Rekulak structures the thing as a dual mystery. On one track is the supernatural question: who is drawing through Teddy, and what does she want told. On the other is the human one: Mallory's fragile sobriety, the gaps in the family's too-perfect story, and the steady erosion of whether her own perceptions can be trusted given where she's been. The book moves fast and chapters end where they should. Rekulak is good at the mechanics of escalation, raising the stakes on a tight clock while seeding the clues a careful reader can try to assemble before the reveal. For a long stretch it functions beautifully as both a ghost story and a paranoid character study about a woman fighting to be believed.

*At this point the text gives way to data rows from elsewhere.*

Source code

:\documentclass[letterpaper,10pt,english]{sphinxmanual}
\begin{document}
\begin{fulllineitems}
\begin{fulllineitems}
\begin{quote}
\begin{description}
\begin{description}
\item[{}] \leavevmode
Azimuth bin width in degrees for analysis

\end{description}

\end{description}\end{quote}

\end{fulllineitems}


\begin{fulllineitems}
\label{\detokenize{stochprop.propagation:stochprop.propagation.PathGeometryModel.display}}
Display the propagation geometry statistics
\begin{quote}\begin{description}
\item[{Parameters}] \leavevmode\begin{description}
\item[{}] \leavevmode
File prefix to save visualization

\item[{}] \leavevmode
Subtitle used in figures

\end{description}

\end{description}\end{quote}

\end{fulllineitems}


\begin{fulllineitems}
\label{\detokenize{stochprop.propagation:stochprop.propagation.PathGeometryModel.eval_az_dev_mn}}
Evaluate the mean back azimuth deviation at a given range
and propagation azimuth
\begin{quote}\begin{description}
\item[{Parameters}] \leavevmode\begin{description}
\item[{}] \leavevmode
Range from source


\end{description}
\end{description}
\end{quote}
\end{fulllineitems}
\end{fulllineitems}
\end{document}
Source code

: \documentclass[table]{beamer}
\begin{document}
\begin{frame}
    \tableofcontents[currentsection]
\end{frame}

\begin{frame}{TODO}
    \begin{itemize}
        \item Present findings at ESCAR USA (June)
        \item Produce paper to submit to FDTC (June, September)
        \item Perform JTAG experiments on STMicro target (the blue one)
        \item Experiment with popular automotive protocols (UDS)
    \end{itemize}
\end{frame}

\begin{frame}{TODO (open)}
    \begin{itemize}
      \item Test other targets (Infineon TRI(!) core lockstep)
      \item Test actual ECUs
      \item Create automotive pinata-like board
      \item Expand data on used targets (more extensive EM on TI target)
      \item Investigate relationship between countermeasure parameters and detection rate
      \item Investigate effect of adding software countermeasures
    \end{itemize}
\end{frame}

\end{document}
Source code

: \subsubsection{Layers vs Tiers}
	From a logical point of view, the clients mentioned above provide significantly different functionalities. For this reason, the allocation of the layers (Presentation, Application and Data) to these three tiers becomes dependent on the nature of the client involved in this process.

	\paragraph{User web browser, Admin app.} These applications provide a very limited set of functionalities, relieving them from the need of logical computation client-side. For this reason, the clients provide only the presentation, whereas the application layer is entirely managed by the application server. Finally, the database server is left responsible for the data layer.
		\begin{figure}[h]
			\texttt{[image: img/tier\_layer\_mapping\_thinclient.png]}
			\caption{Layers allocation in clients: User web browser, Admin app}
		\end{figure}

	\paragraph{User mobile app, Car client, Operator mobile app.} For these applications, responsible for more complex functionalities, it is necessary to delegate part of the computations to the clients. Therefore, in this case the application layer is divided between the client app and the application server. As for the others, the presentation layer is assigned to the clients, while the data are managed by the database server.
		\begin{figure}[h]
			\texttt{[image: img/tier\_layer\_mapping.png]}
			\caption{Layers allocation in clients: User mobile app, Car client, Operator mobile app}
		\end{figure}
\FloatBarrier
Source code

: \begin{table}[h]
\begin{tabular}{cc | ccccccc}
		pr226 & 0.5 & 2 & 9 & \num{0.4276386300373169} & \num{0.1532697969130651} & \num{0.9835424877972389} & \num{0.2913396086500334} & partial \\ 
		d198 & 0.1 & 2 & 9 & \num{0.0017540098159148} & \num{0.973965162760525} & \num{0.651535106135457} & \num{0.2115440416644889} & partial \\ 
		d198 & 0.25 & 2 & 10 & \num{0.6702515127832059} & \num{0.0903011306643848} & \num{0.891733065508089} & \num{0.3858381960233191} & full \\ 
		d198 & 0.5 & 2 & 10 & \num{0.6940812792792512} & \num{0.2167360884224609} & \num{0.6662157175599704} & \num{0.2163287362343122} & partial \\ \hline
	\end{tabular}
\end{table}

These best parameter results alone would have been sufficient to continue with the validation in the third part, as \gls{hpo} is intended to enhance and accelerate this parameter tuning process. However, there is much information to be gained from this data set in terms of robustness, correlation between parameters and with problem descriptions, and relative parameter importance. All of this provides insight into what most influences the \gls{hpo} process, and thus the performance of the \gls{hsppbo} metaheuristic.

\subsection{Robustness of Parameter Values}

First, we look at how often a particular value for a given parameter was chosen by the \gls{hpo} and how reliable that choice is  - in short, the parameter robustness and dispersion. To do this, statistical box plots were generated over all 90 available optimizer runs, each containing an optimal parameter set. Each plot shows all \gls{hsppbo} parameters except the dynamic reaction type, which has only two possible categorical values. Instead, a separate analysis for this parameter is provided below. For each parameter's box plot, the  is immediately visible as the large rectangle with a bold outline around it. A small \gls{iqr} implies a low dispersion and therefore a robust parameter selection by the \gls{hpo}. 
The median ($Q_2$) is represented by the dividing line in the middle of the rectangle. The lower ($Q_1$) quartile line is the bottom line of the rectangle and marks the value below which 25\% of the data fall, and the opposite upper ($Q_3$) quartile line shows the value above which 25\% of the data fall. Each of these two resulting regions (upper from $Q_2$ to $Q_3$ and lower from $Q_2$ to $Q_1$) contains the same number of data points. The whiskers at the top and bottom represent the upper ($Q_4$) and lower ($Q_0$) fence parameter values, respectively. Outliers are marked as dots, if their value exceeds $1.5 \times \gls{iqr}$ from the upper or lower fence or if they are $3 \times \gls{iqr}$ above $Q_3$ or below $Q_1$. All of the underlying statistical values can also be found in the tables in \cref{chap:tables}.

The pleasures here are real and worth naming. The voice is warm and grounded, which makes the eerie material land harder; Mallory is easy to root for, and her relationship with Teddy gives the horror an emotional anchor. The middle stretch, where the drawings grow more explicit and Mallory's amateur investigation collides with the family's evasions, is tense and confidently paced. This is a writer who understands that a thriller is a promise to keep the reader leaning forward, and he keeps it.
Where opinions will split is the resolution. Without spoiling it, Rekulak makes a structural choice in the final act that swaps one kind of story for another, and the swap is divisive by design — bold and satisfying to some, an overreach to others who preferred the quieter dread of the setup. A couple of supporting characters are drawn thin enough to serve the plot's needs, and the wealthy-suburb trappings can feel like familiar furniture. Readers who want their horror to stay in one lane may feel the late turn yanks the wheel.
Still, this is an assured, hard-to-put-down entertainment that delivers on its hook. The drawings alone justify the experience, and the combination of supernatural mystery, addiction-shadowed unreliability, and brisk plotting makes for a book that respects your time and your appetite for a scare. Go in for the premise, stay for how cleanly Rekulak springs his traps, and decide for yourself whether the ending sticks the landing.